Aber zurück zum Produkt selbst, denn es gibt auch Fragen außerhalb des Teams, die einem auf den ersten Blick vielleicht gar nicht bewusst waren. So kann sich ein Jurist fragen, ob vertragliche Verpflichtungen eingehalten wurden. Die Betriebsführung muss wissen, wie die einzelnen Features sich in der produktiven Umgebungen verhalten und verwalten lassen. Der Endanwender kann sich fragen, wie das Produkt überhaupt funktioniert. Auch wenn das eine Warnung dafür sein sollte, dass man kein intuitives Produkt auf den Markt gebracht hat, denn im Idealfall ist das Produkt selbsterklärend.
Um ein Fazit zu ziehen: Die Dokumentation soll Stakeholdern Fragen beantworten. Davon gibt es nicht gerade wenige, besonders wenn der Mitarbeiter neu im Unternehmen ist. Bevor man Dokumentationen blind schreibt, sollte man sich bewusst machen, wer die Stakeholder sind, welche Fragen sie haben und dann überlegen wie die Antwort gegeben werden können.
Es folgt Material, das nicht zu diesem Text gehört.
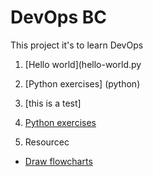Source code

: # DevOps BC

This project it's to learn DevOps

1. [Hello world](hello-world.py

2. [Python exercises] (python)
3. [this is a test]

2. [Python exercises](python)

3. Resourcec

- [Draw flowcharts](https://draw.io)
In einem Sprint ist oft nicht viel Zeit die unzähligen Fragen aufwendig zu beantworten. Deshalb ist es wichtig fokussiert zu antworten und keine redundante oder unwichtige Sachen aufzuschreiben. Oft reicht auch regelmäßige Kommunikation aus, zumindest was Projektdokumentation betrifft, also dazu dient den Sprint erfolgreich zu bewältigen und nicht in notwendig ist, um zukünftig noch relevante Zusammenhänge zu verstehen (Softwaredokumentation – Ein vielschichtiger Begriff).